Work item =
Lines of the material that include the string "вигляді" should be returned.
+++ Data for review +++
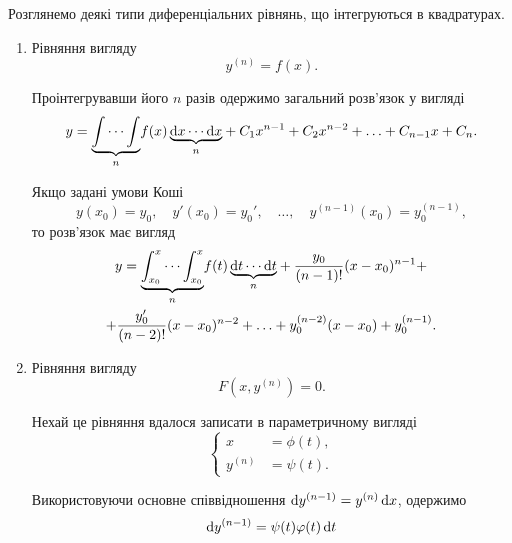 Розглянемо деякі типи диференціальних рівнянь, що інтегруються в квадратурах.

\begin{enumerate}
    \item Рівняння вигляду
    \begin{equation*}
    	y^{(n)} = f(x).
    \end{equation*}
    
    Проінтегрувавши його $n$ разів одержимо загальний розв'язок у вигляді
    \begin{equation*}
    	y = \underset{n}{\underbrace{\int \cdots \int}} f(x) \,\underset{n}{\underbrace{\mathop{}\!\mathrm{d} x \cdots \mathop{}\!\mathrm{d} x}} + C_1 x^{n-1} + C_2 x^{n-2} + \ldots + C_{n-1} x + C_n.
    \end{equation*}
    
    Якщо задані умови Коші
    \begin{equation*}
    	y(x_0) = y_0, \quad y'(x_0) = y_0', \quad \ldots, \quad y^{(n - 1)} (x_0) = y_0^{(n-1)},
    \end{equation*}
    то розв'язок має вигляд
    \begin{multline*}
    	y = \underset{n}{\underbrace{\int_{x_0}^x \cdots \int_{x_0}^x}} f(t) \, \underset{n}{\underbrace{\mathop{}\!\mathrm{d} t \cdots \mathop{}\!\mathrm{d} t}} + \frac{y_0}{(n-1)!}  (x-x_0)^{n-1} + \\ 
    	+ \frac{y_0'}{(n-2)!}  (x-x_0)^{n-2} + \ldots + y_0^{(n-2)}  (x-x_0) + y_0^{(n-1)}.
    \end{multline*}
    
    \item Рівняння вигляду
    \begin{equation*}
    	F\left(x, y^{(n)}\right) = 0.
    \end{equation*}
    
    Нехай це рівняння вдалося записати в параметричному вигляді
    \begin{equation*}
    	\left\{
    		\begin{aligned}
    			x &= \phi(t), \\
    			y^{(n)} &= \psi (t).
    		\end{aligned}
    	\right.
    \end{equation*}
    
    Використовуючи основне співвідношення $\mathop{}\!\mathrm{d} y^{(n-1)} = y^{(n)}  \mathop{}\!\mathrm{d} x$, одержимо
    \begin{equation*}
    	\mathop{}\!\mathrm{d} y^{(n-1)} = \psi(t)  \varphi(t)  \mathop{}\!\mathrm{d} t
    \end{equation*}
    

\end{enumerate}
+++
Response area =
    Проінтегрувавши його $n$ разів одержимо загальний розв'язок у вигляді
    Нехай це рівняння вдалося записати в параметричному вигляді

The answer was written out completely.